[Opening DATASET CONTENT section]

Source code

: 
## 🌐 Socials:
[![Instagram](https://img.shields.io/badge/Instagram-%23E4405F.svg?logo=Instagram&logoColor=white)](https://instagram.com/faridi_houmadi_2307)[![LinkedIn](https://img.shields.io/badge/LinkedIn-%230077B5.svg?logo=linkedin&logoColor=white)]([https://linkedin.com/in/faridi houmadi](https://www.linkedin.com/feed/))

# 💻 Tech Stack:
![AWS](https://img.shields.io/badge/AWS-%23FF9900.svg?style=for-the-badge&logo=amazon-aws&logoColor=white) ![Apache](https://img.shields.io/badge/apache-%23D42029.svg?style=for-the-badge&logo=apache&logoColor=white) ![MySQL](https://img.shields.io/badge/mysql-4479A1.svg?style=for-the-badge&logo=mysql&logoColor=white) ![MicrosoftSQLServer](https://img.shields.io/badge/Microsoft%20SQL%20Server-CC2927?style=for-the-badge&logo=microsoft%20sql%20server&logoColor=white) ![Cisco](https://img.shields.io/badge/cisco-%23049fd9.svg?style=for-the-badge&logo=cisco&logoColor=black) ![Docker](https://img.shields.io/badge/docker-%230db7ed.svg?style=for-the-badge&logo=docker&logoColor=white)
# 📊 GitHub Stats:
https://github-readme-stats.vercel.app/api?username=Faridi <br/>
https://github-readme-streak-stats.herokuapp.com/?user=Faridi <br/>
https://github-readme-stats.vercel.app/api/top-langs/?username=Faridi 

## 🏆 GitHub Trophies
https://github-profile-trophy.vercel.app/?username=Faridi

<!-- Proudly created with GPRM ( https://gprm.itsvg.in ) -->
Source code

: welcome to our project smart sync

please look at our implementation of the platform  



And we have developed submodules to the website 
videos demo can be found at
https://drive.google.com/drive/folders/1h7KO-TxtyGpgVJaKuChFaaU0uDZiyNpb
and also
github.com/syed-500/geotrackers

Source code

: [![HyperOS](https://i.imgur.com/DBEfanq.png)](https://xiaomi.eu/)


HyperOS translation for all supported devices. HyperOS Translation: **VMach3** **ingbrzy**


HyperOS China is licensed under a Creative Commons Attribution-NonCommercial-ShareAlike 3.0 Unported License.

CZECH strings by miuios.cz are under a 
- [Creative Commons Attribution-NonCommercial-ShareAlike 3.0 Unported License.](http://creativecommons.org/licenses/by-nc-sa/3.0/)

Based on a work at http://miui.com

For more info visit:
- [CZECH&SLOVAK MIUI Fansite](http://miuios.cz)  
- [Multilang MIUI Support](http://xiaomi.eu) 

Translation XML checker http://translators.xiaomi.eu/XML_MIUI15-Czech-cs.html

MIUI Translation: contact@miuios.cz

[Closing DATASET CONTENT section]

■ TASK GOAL ■
The entries above are to be retyped exactly.

■ ANSWER AREA ■
Source code

: 
## 🌐 Socials:
[![Instagram](https://img.shields.io/badge/Instagram-%23E4405F.svg?logo=Instagram&logoColor=white)](https://instagram.com/faridi_houmadi_2307)[![LinkedIn](https://img.shields.io/badge/LinkedIn-%230077B5.svg?logo=linkedin&logoColor=white)]([https://linkedin.com/in/faridi houmadi](https://www.linkedin.com/feed/))

# 💻 Tech Stack:
![AWS](https://img.shields.io/badge/AWS-%23FF9900.svg?style=for-the-badge&logo=amazon-aws&logoColor=white) ![Apache](https://img.shields.io/badge/apache-%23D42029.svg?style=for-the-badge&logo=apache&logoColor=white) ![MySQL](https://img.shields.io/badge/mysql-4479A1.svg?style=for-the-badge&logo=mysql&logoColor=white) ![MicrosoftSQLServer](https://img.shields.io/badge/Microsoft%20SQL%20Server-CC2927?style=for-the-badge&logo=microsoft%20sql%20server&logoColor=white) ![Cisco](https://img.shields.io/badge/cisco-%23049fd9.svg?style=for-the-badge&logo=cisco&logoColor=black) ![Docker](https://img.shields.io/badge/docker-%230db7ed.svg?style=for-the-badge&logo=docker&logoColor=white)
# 📊 GitHub Stats:
https://github-readme-stats.vercel.app/api?username=Faridi <br/>
https://github-readme-streak-stats.herokuapp.com/?user=Faridi <br/>
https://github-readme-stats.vercel.app/api/top-langs/?username=Faridi 

## 🏆 GitHub Trophies
https://github-profile-trophy.vercel.app/?username=Faridi

<!-- Proudly created with GPRM ( https://gprm.itsvg.in ) -->
Source code

: welcome to our project smart sync

please look at our implementation of the platform  



And we have developed submodules to the website 
videos demo can be found at
https://drive.google.com/drive/folders/1h7KO-TxtyGpgVJaKuChFaaU0uDZiyNpb
and also
github.com/syed-500/geotrackers

Source code

: [![HyperOS](https://i.imgur.com/DBEfanq.png)](https://xiaomi.eu/)


HyperOS translation for all supported devices. HyperOS Translation: **VMach3** **ingbrzy**


HyperOS China is licensed under a Creative Commons Attribution-NonCommercial-ShareAlike 3.0 Unported License.

CZECH strings by miuios.cz are under a 
- [Creative Commons Attribution-NonCommercial-ShareAlike 3.0 Unported License.](http://creativecommons.org/licenses/by-nc-sa/3.0/)

Based on a work at http://miui.com

For more info visit:
- [CZECH&SLOVAK MIUI Fansite](http://miuios.cz)  
- [Multilang MIUI Support](http://xiaomi.eu) 

Translation XML checker http://translators.xiaomi.eu/XML_MIUI15-Czech-cs.html

MIUI Translation: contact@miuios.cz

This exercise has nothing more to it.